This photograph is of Georges Bataille’s grave, the resting place of the writer who once so eloquently united the worlds of religion, death and love through acts of violence; haunting us during nights of self-induced insomnia and terror. In more general terms, the photograph is an image of death. It opens itself up to nothingness, a dark abyss created by the excess of light hitting the sensitive surface of photographic paper; the ripped and damaged film violently interrupting the depicted scene and exposing the hollow emptiness of the image itself. Bataille’s friend Maurice Blanchot observed that images and cadavers have a lot in common, both directly bound to something that once was. In their stillness they show us a quite different picture from the image with which we were once familiar.
Tereza Zelenkova (b. 1985, Czech Republic) is an artist working predominantly with black and white photography.

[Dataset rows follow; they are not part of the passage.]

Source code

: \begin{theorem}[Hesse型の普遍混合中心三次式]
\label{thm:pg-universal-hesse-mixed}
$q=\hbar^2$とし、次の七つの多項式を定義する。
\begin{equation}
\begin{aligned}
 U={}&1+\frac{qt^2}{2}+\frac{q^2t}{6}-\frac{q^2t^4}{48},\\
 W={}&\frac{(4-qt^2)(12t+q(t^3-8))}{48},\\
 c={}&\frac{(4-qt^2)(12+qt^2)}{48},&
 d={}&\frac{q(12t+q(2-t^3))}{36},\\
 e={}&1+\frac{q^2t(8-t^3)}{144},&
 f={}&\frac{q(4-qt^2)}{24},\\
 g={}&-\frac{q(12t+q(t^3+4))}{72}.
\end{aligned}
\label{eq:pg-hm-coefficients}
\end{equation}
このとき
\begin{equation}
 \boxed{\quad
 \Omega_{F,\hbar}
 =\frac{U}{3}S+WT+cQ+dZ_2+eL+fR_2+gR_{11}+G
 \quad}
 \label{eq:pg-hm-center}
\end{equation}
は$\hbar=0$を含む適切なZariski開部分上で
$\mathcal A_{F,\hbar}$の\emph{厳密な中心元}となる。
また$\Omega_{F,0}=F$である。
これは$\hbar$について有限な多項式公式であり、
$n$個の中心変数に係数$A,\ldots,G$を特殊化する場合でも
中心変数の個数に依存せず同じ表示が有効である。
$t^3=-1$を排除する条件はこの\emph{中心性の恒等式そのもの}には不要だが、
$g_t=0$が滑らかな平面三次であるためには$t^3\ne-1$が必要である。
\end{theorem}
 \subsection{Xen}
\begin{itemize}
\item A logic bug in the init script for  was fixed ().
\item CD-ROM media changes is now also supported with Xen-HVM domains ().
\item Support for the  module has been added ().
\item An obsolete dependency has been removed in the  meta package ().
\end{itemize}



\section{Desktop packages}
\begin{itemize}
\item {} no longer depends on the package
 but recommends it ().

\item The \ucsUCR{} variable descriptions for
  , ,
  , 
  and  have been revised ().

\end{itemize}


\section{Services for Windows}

Her practice explores mythologies surrounding particular places or people, often blending facts and fiction.
She received her MA in Photography from the Royal College of Art in London in 2012. She is a finalist of the ING Unseen Talent Award (2016), and a recipient of the Jerwood Photoworks Award (2015) and The 1000 Words Magazine Award (2012), among others. She has several self-published books as well as Supreme Vice published by Mörel Books (2011). She had exhibited her work at various galleries and museums worldwide, most recently at the Open Eye Gallery in Liverpool (UK), Belfast Exposed (UK) Jerwood Space in London (UK), Le Bal in Paris (F) and Musée de l’Élysée in Lausanne (CH).